§ Exercise
Transcribe only the lines in the data below falling between the line with "Mountains seems to" and the line with "the $\nLayers$ transformer layers.", including those two lines, and leave out any picture.

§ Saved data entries

-- Opening Marker --

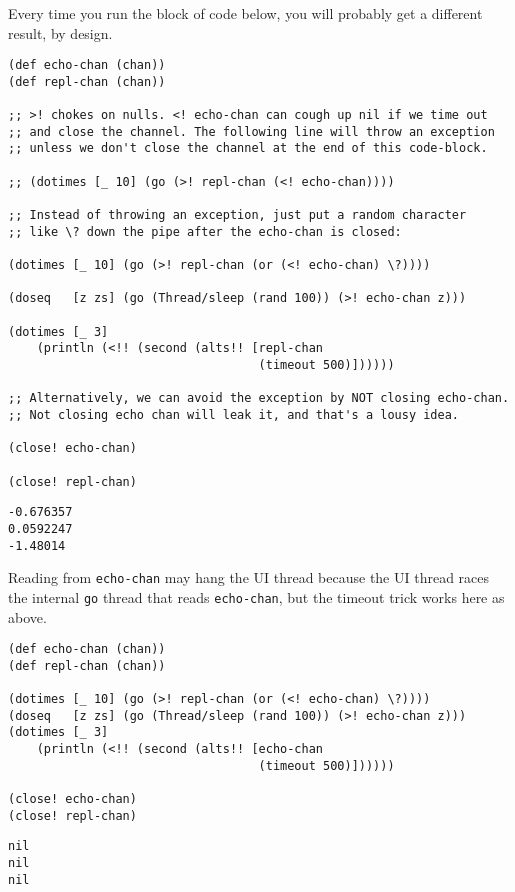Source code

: \documentclass[10pt,oneside,x11names]{article}
\begin{document}
Every time you run the block of code below, you will probably get a different
result, by design.

\begin{verbatim}
(def echo-chan (chan))
(def repl-chan (chan))

;; >! chokes on nulls. <! echo-chan can cough up nil if we time out
;; and close the channel. The following line will throw an exception
;; unless we don't close the channel at the end of this code-block.

;; (dotimes [_ 10] (go (>! repl-chan (<! echo-chan))))

;; Instead of throwing an exception, just put a random character
;; like \? down the pipe after the echo-chan is closed:

(dotimes [_ 10] (go (>! repl-chan (or (<! echo-chan) \?))))

(doseq   [z zs] (go (Thread/sleep (rand 100)) (>! echo-chan z)))

(dotimes [_ 3]
    (println (<!! (second (alts!! [repl-chan
                                   (timeout 500)])))))

;; Alternatively, we can avoid the exception by NOT closing echo-chan.
;; Not closing echo chan will leak it, and that's a lousy idea.

(close! echo-chan)

(close! repl-chan)
\end{verbatim}

\begin{verbatim}
-0.676357
0.0592247
-1.48014
\end{verbatim}


Reading from \texttt{echo-chan} may hang the UI thread because the UI thread
races the internal \texttt{go} thread that reads \texttt{echo-chan}, but the timeout trick
works here as above.

\begin{verbatim}
(def echo-chan (chan))
(def repl-chan (chan))

(dotimes [_ 10] (go (>! repl-chan (or (<! echo-chan) \?))))
(doseq   [z zs] (go (Thread/sleep (rand 100)) (>! echo-chan z)))
(dotimes [_ 3]
    (println (<!! (second (alts!! [echo-chan
                                   (timeout 500)])))))

(close! echo-chan)
(close! repl-chan)
\end{verbatim}

\begin{verbatim}
nil
nil
nil
\end{verbatim}
\end{document}
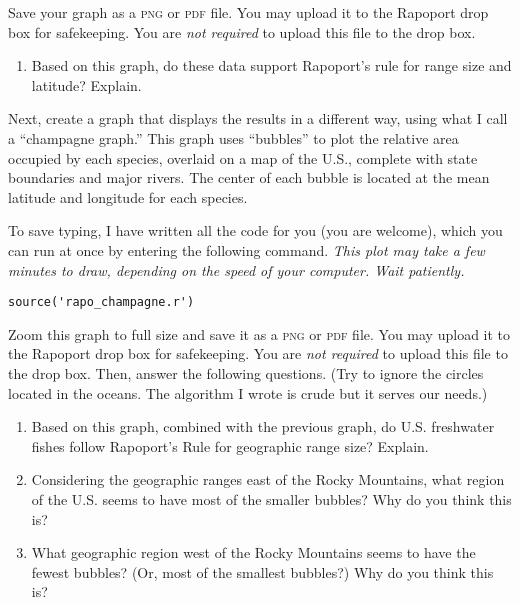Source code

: \documentclass[11pt]{article}
\begin{document}
Save your graph as a \textsc{png} or \textsc{pdf} file. You may upload it to 
the Rapoport drop box for safekeeping. You are 
\emph{not required} to upload this file to the drop box.

\begin{enumerate}[resume]
	\item Based on this graph, do these data support Rapoport's rule 
	for range size and latitude? Explain.

	\vspace{8\baselineskip}

\end{enumerate}

Next, create a graph that displays the results in a different way, 
using what I call a “champagne graph.” This graph uses “bubbles” to 
plot the relative area occupied by each species, overlaid on a map of 
the U.S., complete with state boundaries and major rivers.  The center 
of each bubble is located at the mean latitude and longitude for each 
species.

To save typing, I have written all the code for you (you are welcome), 
which you can run at once by entering the following command. \textit{This plot may take a few minutes to draw, depending on the speed of your computer. Wait patiently.}

\begin{verbatim}
source('rapo_champagne.r')
\end{verbatim}

Zoom this graph to full size and save it as a \textsc{png} or 
\textsc{pdf} file. You may upload it to the Rapoport 
drop box for safekeeping. You are \emph{not required} to upload this 
file to the drop box. Then, answer the following questions. (Try 
to ignore the circles located in the oceans. The algorithm I wrote is 
crude but it serves our needs.)

\begin{enumerate}[resume]
	\item Based on this graph, combined with the previous graph, do
	U.S. freshwater fishes follow Rapoport's Rule for geographic range 
	size? Explain.

	\vspace{9\baselineskip}

	\item Considering the geographic ranges east of the Rocky
	Mountains, what region of the U.S. seems to have most of the
	smaller bubbles? Why do you think this is?

	\vspace{9\baselineskip}

	\item What geographic region west of the Rocky Mountains seems to
	have the fewest bubbles? (Or, most of the smallest bubbles?) Why 
	do you think this is? 
\end{enumerate}
\end{document}
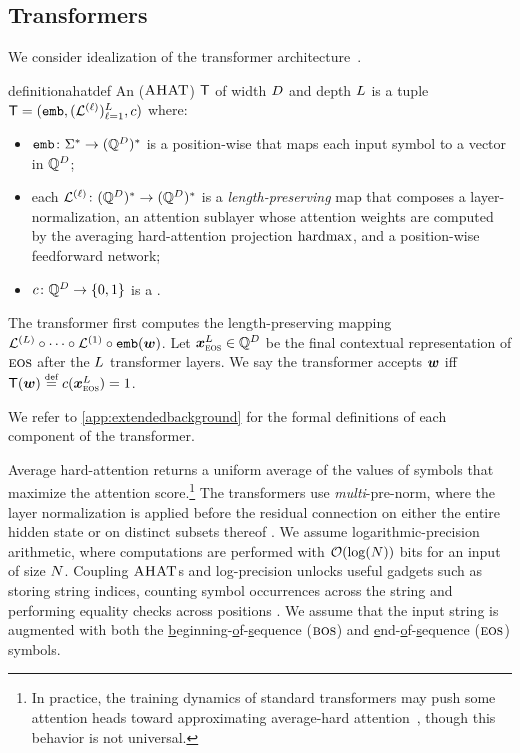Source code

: \documentclass{article}
\begin{document}
\subsection{Transformers}\label{subsec:transformersprelim}
We consider  idealization of the transformer architecture~\citep{merrill-2025littledepthgoeslong}.
\begin{restatable}{definition}{ahatdef}\label{def:ahat}
    An  ($\ahat$) $\tf$ of width $\hiddDim$ and depth $\nLayers$ is a tuple $\tf = (\embedFunc, (\tflayer^{(\layerIdx)})_{\layerIdx=1}^{\nLayers}, \funcc)$ where:
    \begin{itemize}[noitemsep,topsep=0pt,leftmargin=15pt,parsep=0pt,partopsep=0pt]
        \item $\embedFunc \colon \kleene{\alphabet} \to \kleene{(\Q^\hiddDim)}$ is a position-wise  that maps each input symbol to a vector in $\Q^\hiddDim$;
        \item each  $\tflayer^{(\layerIdx)} \colon \kleene{(\Q^\hiddDim)} \to \kleene{(\Q^\hiddDim)}$ is a \emph{length-preserving} map that composes a layer-normalization, an attention sublayer whose attention weights are computed by the averaging hard-attention projection $\hardmaxAvg$, and a position-wise feedforward network;
        \item $\funcc \colon \Q^\hiddDim \to \set{0,1}$ is a .
    \end{itemize}
    The transformer first computes the length-preserving mapping $\tflayer^{(\nLayers)} \circ \cdots \circ \tflayer^{(1)} \circ \embedFunc(\str)$. 
    Let $\vx_{\eos}^{\nLayers} \in \Q^\hiddDim$ be the final contextual representation of $\eos$ after the $\nLayers$ transformer layers.
    We say the transformer accepts $\str$ iff $\tf(\str)\defeq\funcc(\vx_{\eos}^{\nLayers})=1$.
\end{restatable}
We refer to \cref{app:extendedbackground} for the formal definitions of each component of the transformer.

Average hard-attention returns a uniform average of the values of symbols that maximize the attention score.\footnote{In practice, the training dynamics of standard transformers may push some attention heads toward approximating average-hard attention~\citep{merrill-etal-2021-effects}, though this behavior is not universal.}
The transformers use \emph{multi}-pre-norm, where the layer normalization is applied before the residual connection on either the entire hidden state or on distinct subsets thereof \citep{merrill2024expressivepowertransformerschain}.
We assume logarithmic-precision arithmetic, where computations are performed with $\bigo(\log(\idxn))$ bits for an input of size $\idxn$. 
Coupling $\ahat$s and log-precision unlocks useful gadgets such as storing string indices, counting symbol occurrences across the string and performing equality checks across positions \citep{merrill2024expressivepowertransformerschain}.
We assume that the input string is augmented with both the \underline{b}eginning-\underline{o}f-\underline{s}equence ($\bos$) and \underline{e}nd-\underline{o}f-\underline{s}equence ($\eos$) symbols.
\end{document}
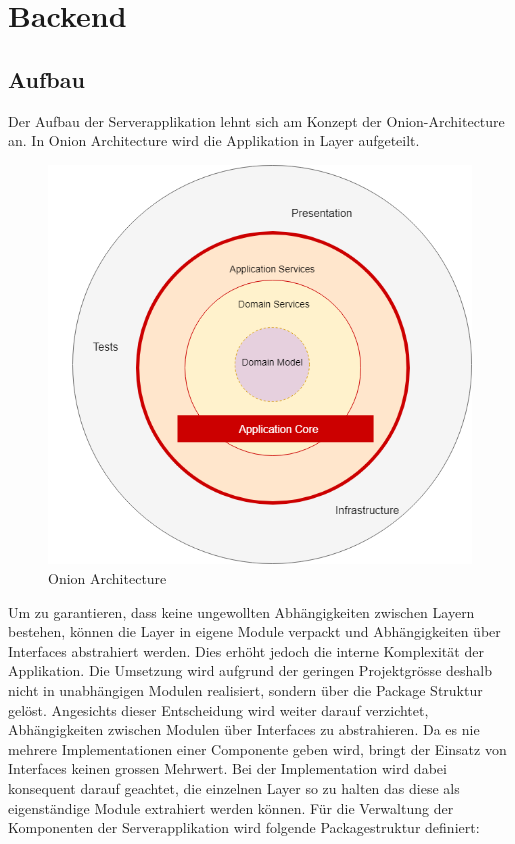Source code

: \section{Backend}

\subsection{Aufbau}

Der Aufbau der Serverapplikation lehnt sich am Konzept der Onion-Architecture an.
In Onion Architecture wird die Applikation in Layer aufgeteilt.

\begin{figure}[h]
    \centering
    \begin{minipage}[b]{0.4\textwidth}
        \includegraphics[width=\textwidth]{graphics/thinktocode-onion}
        \caption{Onion Architecture}
    \end{minipage}
\end{figure}

Um zu garantieren, dass keine ungewollten Abhängigkeiten zwischen Layern bestehen, können die Layer in eigene Module verpackt und Abhängigkeiten über Interfaces abstrahiert werden.
Dies erhöht jedoch die interne Komplexität der Applikation.
Die Umsetzung wird aufgrund der geringen Projektgrösse deshalb nicht in unabhängigen Modulen realisiert, sondern über die Package Struktur gelöst.
Angesichts dieser Entscheidung wird weiter darauf verzichtet, Abhängigkeiten zwischen Modulen über Interfaces zu abstrahieren.
Da es nie mehrere Implementationen einer Componente geben wird, bringt der Einsatz von Interfaces keinen grossen Mehrwert.
Bei der Implementation wird dabei konsequent darauf geachtet, die einzelnen Layer so zu halten das diese als eigenständige Module extrahiert werden können.
Für die Verwaltung der Komponenten der Serverapplikation wird folgende Packagestruktur definiert:

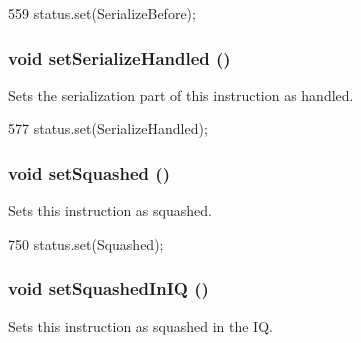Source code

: \begin{DoxyCode}
559 { status.set(SerializeBefore); }
\end{DoxyCode}
\hypertarget{classBaseDynInst_ad115419b3ec6552a9db93ba349c73285}{
\subsubsection[{setSerializeHandled}]{\setlength{\rightskip}{0pt plus 5cm}void setSerializeHandled ()}}
\label{classBaseDynInst_ad115419b3ec6552a9db93ba349c73285}
Sets the serialization part of this instruction as handled. 


\begin{DoxyCode}
577 { status.set(SerializeHandled); }
\end{DoxyCode}
\hypertarget{classBaseDynInst_abfa7b30b342b5ef70b7e060b305a2f94}{
\subsubsection[{setSquashed}]{\setlength{\rightskip}{0pt plus 5cm}void setSquashed ()}}
\label{classBaseDynInst_abfa7b30b342b5ef70b7e060b305a2f94}
Sets this instruction as squashed. 


\begin{DoxyCode}
750 { status.set(Squashed); }
\end{DoxyCode}
\hypertarget{classBaseDynInst_ac9182e42b15715aae67ae9997da25082}{
\subsubsection[{setSquashedInIQ}]{\setlength{\rightskip}{0pt plus 5cm}void setSquashedInIQ ()}}
\label{classBaseDynInst_ac9182e42b15715aae67ae9997da25082}
Sets this instruction as squashed in the IQ. 


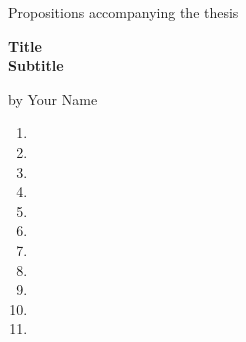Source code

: \begin{center}
Propositions accompanying the thesis

\textbf{Title \ \\Subtitle}

by Your Name
\end{center}



\begin{enumerate}
\item 
\item 
\item 
\item 
\item 
\item 
\item 
\item 
\item 
\item 
\item 
\end{enumerate}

-- Closing Marker --

§ Response
	\item What geographic region west of the Rocky Mountains seems to
	have the fewest bubbles? (Or, most of the smallest bubbles?) Why 
	do you think this is? 
\end{enumerate}
\end{document}
Source code

: \documentclass{article}
\begin{document}
\subsection{Transformers}\label{subsec:transformersprelim}
We consider  idealization of the transformer architecture~\citep{merrill-2025littledepthgoeslong}.
\begin{restatable}{definition}{ahatdef}\label{def:ahat}
    An  ($\ahat$) $\tf$ of width $\hiddDim$ and depth $\nLayers$ is a tuple $\tf = (\embedFunc, (\tflayer^{(\layerIdx)})_{\layerIdx=1}^{\nLayers}, \funcc)$ where:
    \begin{itemize}[noitemsep,topsep=0pt,leftmargin=15pt,parsep=0pt,partopsep=0pt]
        \item $\embedFunc \colon \kleene{\alphabet} \to \kleene{(\Q^\hiddDim)}$ is a position-wise  that maps each input symbol to a vector in $\Q^\hiddDim$;
        \item each  $\tflayer^{(\layerIdx)} \colon \kleene{(\Q^\hiddDim)} \to \kleene{(\Q^\hiddDim)}$ is a \emph{length-preserving} map that composes a layer-normalization, an attention sublayer whose attention weights are computed by the averaging hard-attention projection $\hardmaxAvg$, and a position-wise feedforward network;
        \item $\funcc \colon \Q^\hiddDim \to \set{0,1}$ is a .
    \end{itemize}
    The transformer first computes the length-preserving mapping $\tflayer^{(\nLayers)} \circ \cdots \circ \tflayer^{(1)} \circ \embedFunc(\str)$. 
    Let $\vx_{\eos}^{\nLayers} \in \Q^\hiddDim$ be the final contextual representation of $\eos$ after the $\nLayers$ transformer layers.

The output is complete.